Italian Mob Boss Arrested In Colombia Highlights Drug Ties Between Latin America and Europe

LOS ANGELES, CA - APRIL 29: Handcuffs are seen on the hands of a twenty-year old "Street Villains" gang member who was arrested by Los Angeles Police Department officers from the 77th Street division on April 29, 2012 in Los Angeles, California. The 77th Street division patrol the same neighborhood that truck driver Reginald Denny was nearly beaten to death by a group of black assailants at the intersection of Florence and Normandie Avenues. It?s been 20 years since the verdict was handed down in the Rodney King case that sparked infamous Los Angeles riots. (Photo by Kevork Djansezian/Getty Images) (2012 Getty Images)

The recent capture of one of Italy’s top mafia bosses in the Colombian city of Medellín highlights the growing ties between Latin America’s drug cartels and Italy’s notorious crime families.
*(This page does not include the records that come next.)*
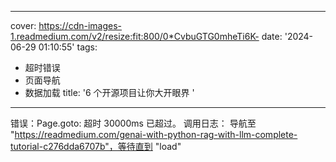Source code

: 
---
cover: https://cdn-images-1.readmedium.com/v2/resize:fit:800/0*CvbuGTG0mheTi6K-
date: '2024-06-29 01:10:55'
tags:
  - 超时错误
  - 页面导航
  - 数据加载
title: '6 个开源项目让你大开眼界 '

---
错误：Page.goto: 超时 30000ms 已超过。
调用日志：
导航至 "https://readmedium.com/genai-with-python-rag-with-llm-complete-tutorial-c276dda6707b"，等待直到 "load"
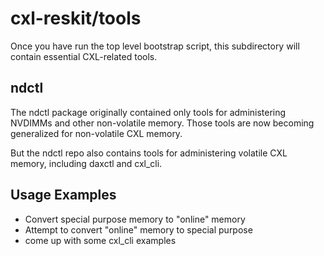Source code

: # cxl-reskit/tools

Once you have run the top level bootstrap script, this subdirectory will contain essential CXL-related tools.

## ndctl

The ndctl package originally contained only tools for administering NVDIMMs and other non-volatile memory.
Those tools are now becoming generalized for non-volatile CXL memory.

But the ndctl repo also contains tools for administering volatile CXL memory, including daxctl and cxl_cli.

## Usage Examples


* Convert special purpose memory to "online" memory
* Attempt to convert "online" memory to special purpose
* come up with some cxl_cli examples



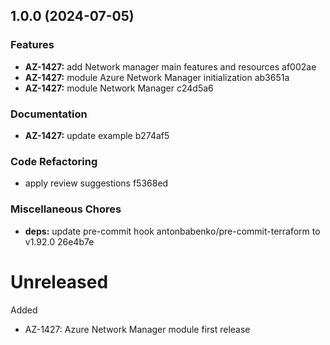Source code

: ## 1.0.0 (2024-07-05)


### Features

* **AZ-1427:** add Network manager main features and resources af002ae
* **AZ-1427:** module Azure Network Manager initialization ab3651a
* **AZ-1427:** module Network Manager c24d5a6


### Documentation

* **AZ-1427:** update example b274af5


### Code Refactoring

* apply review suggestions f5368ed


### Miscellaneous Chores

* **deps:** update pre-commit hook antonbabenko/pre-commit-terraform to v1.92.0 26e4b7e

# Unreleased

Added
  * AZ-1427: Azure Network Manager module first release
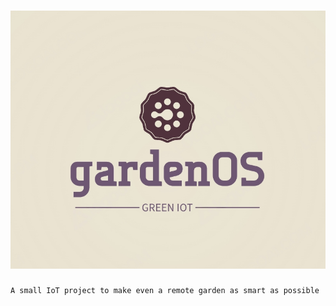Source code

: # ![Garden OS](./gardenOS.png)

    A small IoT project to make even a remote garden as smart as possible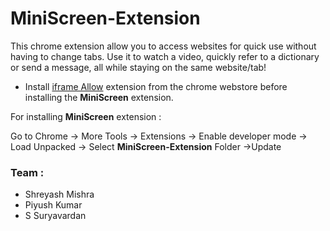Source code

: # MiniScreen-Extension
This chrome extension allow you to access websites for quick use without having to change tabs.
Use it to watch a video, quickly refer to a dictionary or send a message, all while staying on the same website/tab!
* Install [iframe Allow](https://chrome.google.com/webstore/detail/iframe-allow/gifgpciglhhpmeefjdmlpboipkibhbjg) extension from the chrome webstore before installing the  **MiniScreen** extension.

For installing **MiniScreen** extension :

Go to Chrome -> More Tools -> Extensions -> Enable developer mode -> Load Unpacked -> Select **MiniScreen-Extension** Folder ->Update

### Team :
- Shreyash Mishra
- Piyush Kumar
- S Suryavardan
After a three-year manhunt, 39-year old Domenico Trimboli was arrested in Medellín’s upscale Laureles neighborhood, where he had purportedly lived for three years with his partner and two children. Born in Argentina, Trimboli was the head of the ‘Ndrangheta –Italy's richest and most powerful criminal organization– and was one of Europe's 20 most wanted criminals.

If convicted on drug trafficking charges, Trimboli faces up to 12 years in prison once extradited back to Italy.

The ‘Ndrangheta capo “had a lot of money and this facilitated his peaceful stay in Colombia,” said Nicola Gratteri, an Italian prosecutor in the Calabria region where the ‘Ndrangheta maintains its base of operations.

The ‘Nhdrangheta is an organized crime family similar to the Sicilian mafia and it is estimated that  it earns between $30 billion and $50 billion annually, mostly from drug trafficking and pirated merchandise.

While not as infamous as the Cosa Nostra is in the United States, the ‘Ndrangheta – which operates through small, individual groups instead of the mafia’s pyramid structure – is arguably more important to Europe’s drug trade, as 80 percent of the cocaine entering the continent’s market comes through docks in Calabria, Italian officials estimated back in 2004.

The mafia is believed to have ties to both drug cartels in Colombia as well as with Mexico’s ultra-violent Zetas.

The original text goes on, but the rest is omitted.